======== Supplied entries

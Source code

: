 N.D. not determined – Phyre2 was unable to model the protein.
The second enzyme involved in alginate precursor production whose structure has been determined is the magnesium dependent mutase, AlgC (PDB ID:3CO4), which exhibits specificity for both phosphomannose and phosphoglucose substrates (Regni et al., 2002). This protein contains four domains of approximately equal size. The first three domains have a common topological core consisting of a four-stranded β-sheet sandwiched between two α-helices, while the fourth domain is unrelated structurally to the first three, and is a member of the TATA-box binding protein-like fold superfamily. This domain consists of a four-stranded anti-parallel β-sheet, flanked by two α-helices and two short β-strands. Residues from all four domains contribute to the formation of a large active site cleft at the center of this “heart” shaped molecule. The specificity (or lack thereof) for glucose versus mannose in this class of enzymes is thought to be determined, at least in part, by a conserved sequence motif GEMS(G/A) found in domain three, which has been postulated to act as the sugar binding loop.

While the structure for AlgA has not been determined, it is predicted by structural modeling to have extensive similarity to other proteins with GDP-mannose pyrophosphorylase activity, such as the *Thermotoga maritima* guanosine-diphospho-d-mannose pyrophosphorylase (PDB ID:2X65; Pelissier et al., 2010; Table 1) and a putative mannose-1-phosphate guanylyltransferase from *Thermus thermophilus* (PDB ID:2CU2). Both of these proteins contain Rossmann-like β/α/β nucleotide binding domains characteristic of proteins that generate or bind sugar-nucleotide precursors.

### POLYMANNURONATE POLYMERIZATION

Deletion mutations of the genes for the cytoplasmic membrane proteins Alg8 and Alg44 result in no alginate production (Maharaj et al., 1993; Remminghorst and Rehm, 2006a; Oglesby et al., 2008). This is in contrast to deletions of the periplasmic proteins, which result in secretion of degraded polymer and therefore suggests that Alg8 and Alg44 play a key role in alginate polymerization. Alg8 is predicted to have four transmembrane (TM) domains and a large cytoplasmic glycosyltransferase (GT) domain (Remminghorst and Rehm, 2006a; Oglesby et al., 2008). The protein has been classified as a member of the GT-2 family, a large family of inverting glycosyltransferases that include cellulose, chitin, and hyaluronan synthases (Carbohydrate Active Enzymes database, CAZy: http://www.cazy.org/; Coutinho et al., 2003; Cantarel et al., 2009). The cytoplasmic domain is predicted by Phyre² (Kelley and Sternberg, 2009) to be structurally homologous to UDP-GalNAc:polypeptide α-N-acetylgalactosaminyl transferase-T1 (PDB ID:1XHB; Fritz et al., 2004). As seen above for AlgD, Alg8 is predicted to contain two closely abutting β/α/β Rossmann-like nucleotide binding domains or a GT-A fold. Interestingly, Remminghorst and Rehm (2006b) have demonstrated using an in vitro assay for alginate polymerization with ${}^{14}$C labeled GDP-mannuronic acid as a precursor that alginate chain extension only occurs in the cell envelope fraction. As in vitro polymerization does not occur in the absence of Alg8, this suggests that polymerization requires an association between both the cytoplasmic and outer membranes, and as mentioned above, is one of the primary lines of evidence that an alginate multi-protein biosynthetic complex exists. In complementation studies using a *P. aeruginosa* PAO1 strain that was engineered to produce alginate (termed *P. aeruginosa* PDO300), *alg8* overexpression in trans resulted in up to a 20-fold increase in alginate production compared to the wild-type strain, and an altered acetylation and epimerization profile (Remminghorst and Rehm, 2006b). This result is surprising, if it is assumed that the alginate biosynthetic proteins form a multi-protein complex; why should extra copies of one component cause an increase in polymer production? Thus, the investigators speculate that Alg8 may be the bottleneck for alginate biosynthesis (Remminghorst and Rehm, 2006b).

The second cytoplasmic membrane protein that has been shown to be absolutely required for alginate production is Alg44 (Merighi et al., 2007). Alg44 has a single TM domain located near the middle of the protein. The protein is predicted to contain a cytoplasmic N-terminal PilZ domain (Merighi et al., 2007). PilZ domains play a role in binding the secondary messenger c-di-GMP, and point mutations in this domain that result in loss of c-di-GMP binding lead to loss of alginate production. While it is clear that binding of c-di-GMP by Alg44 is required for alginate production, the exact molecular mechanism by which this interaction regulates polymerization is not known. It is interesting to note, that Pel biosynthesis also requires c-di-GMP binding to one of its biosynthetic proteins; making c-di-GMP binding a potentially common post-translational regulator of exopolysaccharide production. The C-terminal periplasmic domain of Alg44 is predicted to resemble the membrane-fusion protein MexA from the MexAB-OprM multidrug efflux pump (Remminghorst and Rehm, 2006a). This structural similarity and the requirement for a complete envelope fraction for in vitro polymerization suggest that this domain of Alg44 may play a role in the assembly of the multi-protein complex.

================
======== Supplied entries

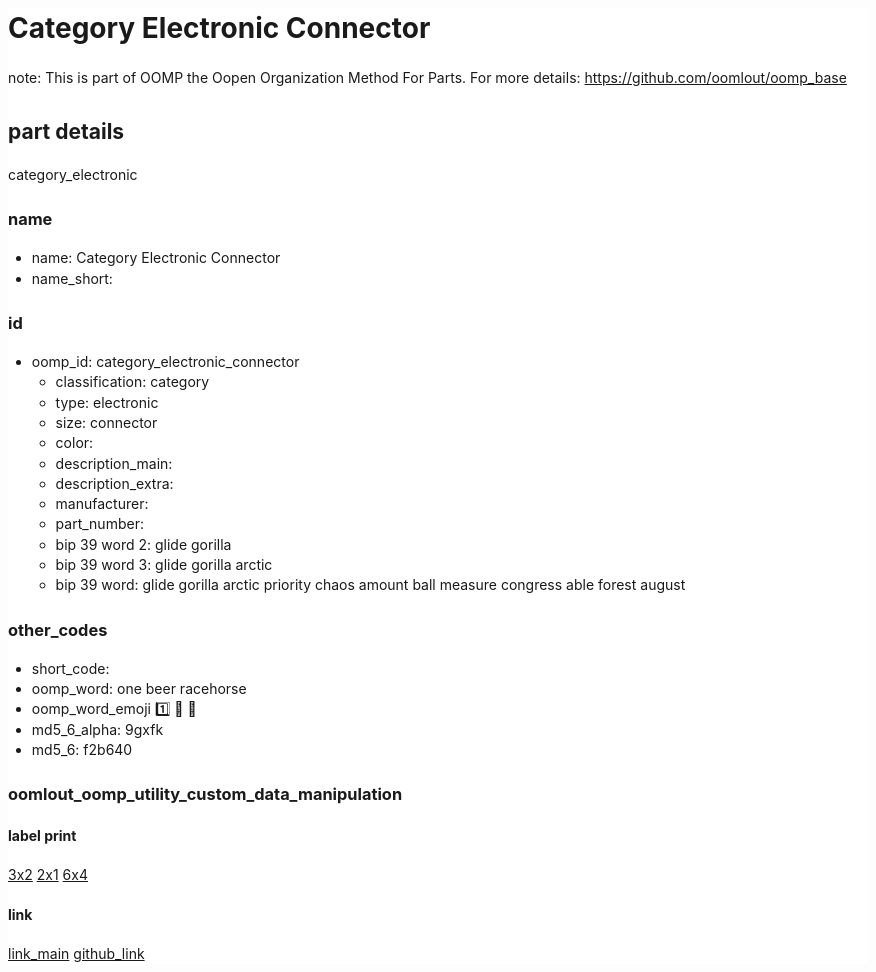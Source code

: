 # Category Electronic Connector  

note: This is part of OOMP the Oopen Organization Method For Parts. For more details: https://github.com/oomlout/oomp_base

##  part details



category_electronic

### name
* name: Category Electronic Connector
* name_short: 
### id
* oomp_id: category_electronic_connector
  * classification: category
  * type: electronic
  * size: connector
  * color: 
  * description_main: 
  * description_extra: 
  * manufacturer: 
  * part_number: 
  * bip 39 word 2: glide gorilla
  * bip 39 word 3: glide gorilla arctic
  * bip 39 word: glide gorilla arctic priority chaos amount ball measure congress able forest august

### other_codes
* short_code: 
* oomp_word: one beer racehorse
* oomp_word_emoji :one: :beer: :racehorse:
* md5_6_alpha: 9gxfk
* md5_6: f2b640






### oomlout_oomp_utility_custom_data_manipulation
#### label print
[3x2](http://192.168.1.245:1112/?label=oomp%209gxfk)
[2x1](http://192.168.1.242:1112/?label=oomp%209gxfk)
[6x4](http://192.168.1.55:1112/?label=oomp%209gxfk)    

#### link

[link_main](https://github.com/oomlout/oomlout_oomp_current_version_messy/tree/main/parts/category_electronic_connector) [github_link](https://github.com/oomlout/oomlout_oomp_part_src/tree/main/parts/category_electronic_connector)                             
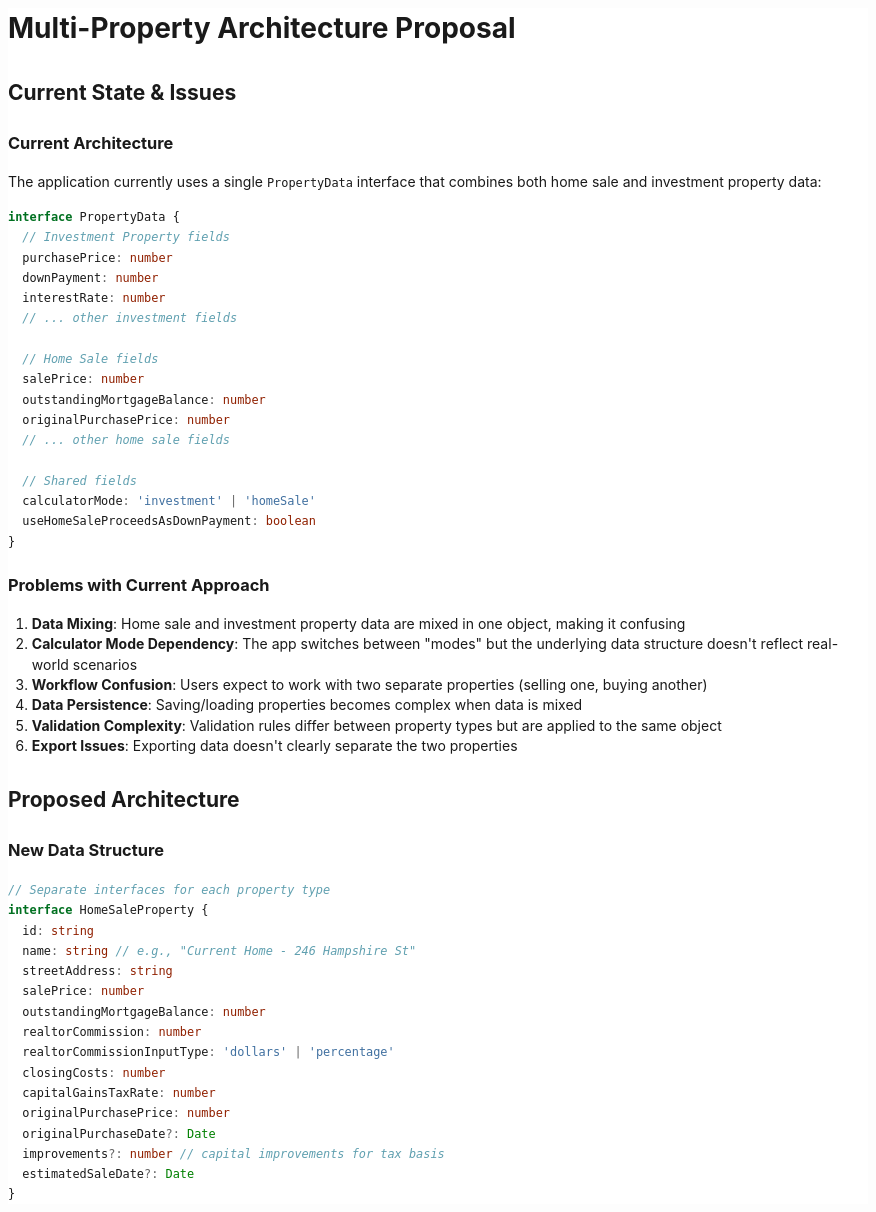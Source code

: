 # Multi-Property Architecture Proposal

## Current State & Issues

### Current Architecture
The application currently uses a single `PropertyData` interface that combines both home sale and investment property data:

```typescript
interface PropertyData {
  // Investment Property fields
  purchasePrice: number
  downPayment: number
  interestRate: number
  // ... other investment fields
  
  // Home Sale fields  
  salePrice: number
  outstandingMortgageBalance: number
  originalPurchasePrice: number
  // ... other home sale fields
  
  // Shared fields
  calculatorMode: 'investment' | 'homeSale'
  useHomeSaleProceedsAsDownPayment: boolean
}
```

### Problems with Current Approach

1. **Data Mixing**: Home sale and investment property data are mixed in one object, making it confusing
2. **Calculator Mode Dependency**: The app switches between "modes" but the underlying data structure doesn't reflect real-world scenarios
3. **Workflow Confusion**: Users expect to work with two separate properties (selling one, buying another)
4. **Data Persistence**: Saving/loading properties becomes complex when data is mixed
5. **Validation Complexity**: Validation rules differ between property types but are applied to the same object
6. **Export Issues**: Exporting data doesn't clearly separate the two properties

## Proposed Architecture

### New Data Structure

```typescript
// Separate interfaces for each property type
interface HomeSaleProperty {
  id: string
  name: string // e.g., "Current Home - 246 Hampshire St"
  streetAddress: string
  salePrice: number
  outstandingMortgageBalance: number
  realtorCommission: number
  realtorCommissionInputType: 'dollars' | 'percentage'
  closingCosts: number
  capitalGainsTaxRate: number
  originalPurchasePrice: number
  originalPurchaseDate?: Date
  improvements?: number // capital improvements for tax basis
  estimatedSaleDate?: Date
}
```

================
======== Supplied entries

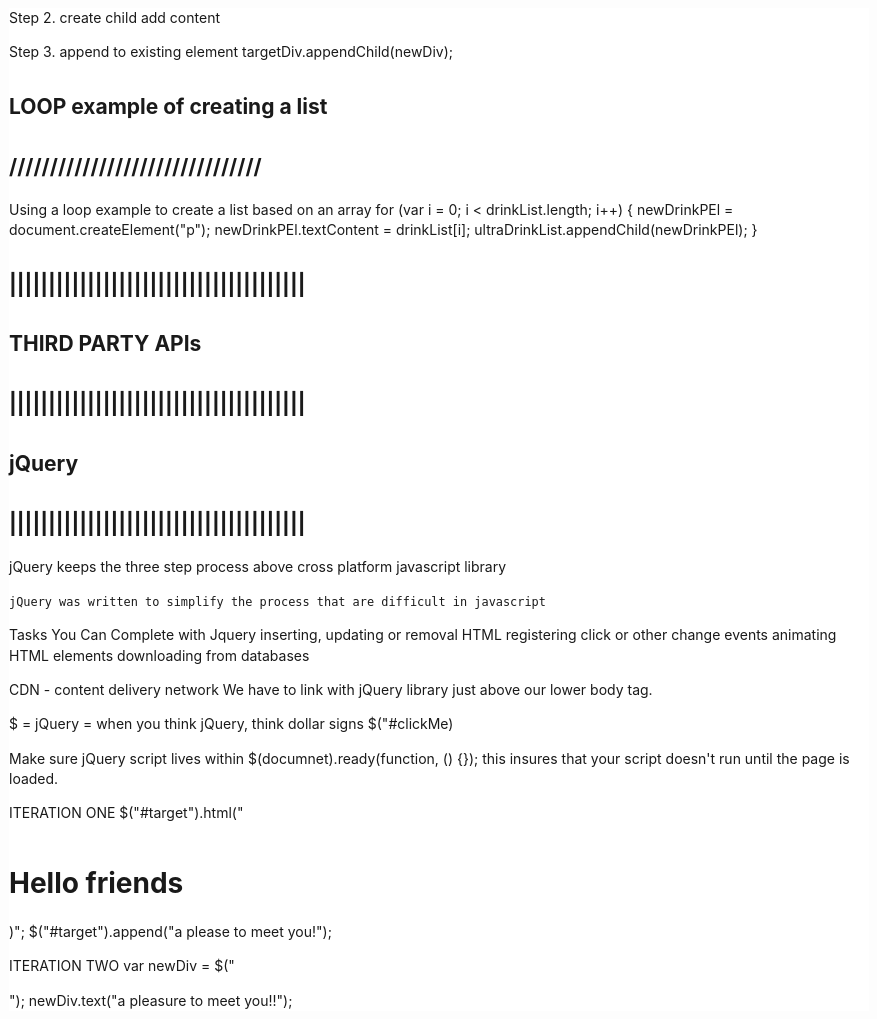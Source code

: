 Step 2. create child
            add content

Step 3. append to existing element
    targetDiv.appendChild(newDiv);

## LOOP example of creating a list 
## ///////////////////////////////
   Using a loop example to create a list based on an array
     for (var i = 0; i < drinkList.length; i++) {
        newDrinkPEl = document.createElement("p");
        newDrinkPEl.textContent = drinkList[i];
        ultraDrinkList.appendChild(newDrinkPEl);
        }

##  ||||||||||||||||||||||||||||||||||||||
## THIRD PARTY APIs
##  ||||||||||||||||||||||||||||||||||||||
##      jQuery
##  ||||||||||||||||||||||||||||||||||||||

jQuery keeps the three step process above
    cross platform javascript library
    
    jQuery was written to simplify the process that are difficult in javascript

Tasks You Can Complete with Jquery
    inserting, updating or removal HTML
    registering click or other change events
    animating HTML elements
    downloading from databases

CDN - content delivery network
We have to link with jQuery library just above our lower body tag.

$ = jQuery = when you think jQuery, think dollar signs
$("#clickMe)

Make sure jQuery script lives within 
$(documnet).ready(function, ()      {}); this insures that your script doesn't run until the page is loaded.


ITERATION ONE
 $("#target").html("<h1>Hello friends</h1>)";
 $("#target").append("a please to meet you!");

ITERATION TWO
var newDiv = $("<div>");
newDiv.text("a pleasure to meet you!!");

================

Activity — Looking at the records above, return exactly the lines from the line with "note: This is" to the line with "[3x2](http://192.168.1.245:1112/?label=oomp%209gxfk)", both ends included.

Answer to this task —
note: This is part of OOMP the Oopen Organization Method For Parts. For more details: https://github.com/oomlout/oomp_base

##  part details



category_electronic

### name
* name: Category Electronic Connector
* name_short: 
### id
* oomp_id: category_electronic_connector
  * classification: category
  * type: electronic
  * size: connector
  * color: 
  * description_main: 
  * description_extra: 
  * manufacturer: 
  * part_number: 
  * bip 39 word 2: glide gorilla
  * bip 39 word 3: glide gorilla arctic
  * bip 39 word: glide gorilla arctic priority chaos amount ball measure congress able forest august

### other_codes
* short_code: 
* oomp_word: one beer racehorse
* oomp_word_emoji :one: :beer: :racehorse:
* md5_6_alpha: 9gxfk
* md5_6: f2b640






### oomlout_oomp_utility_custom_data_manipulation
#### label print
[3x2](http://192.168.1.245:1112/?label=oomp%209gxfk)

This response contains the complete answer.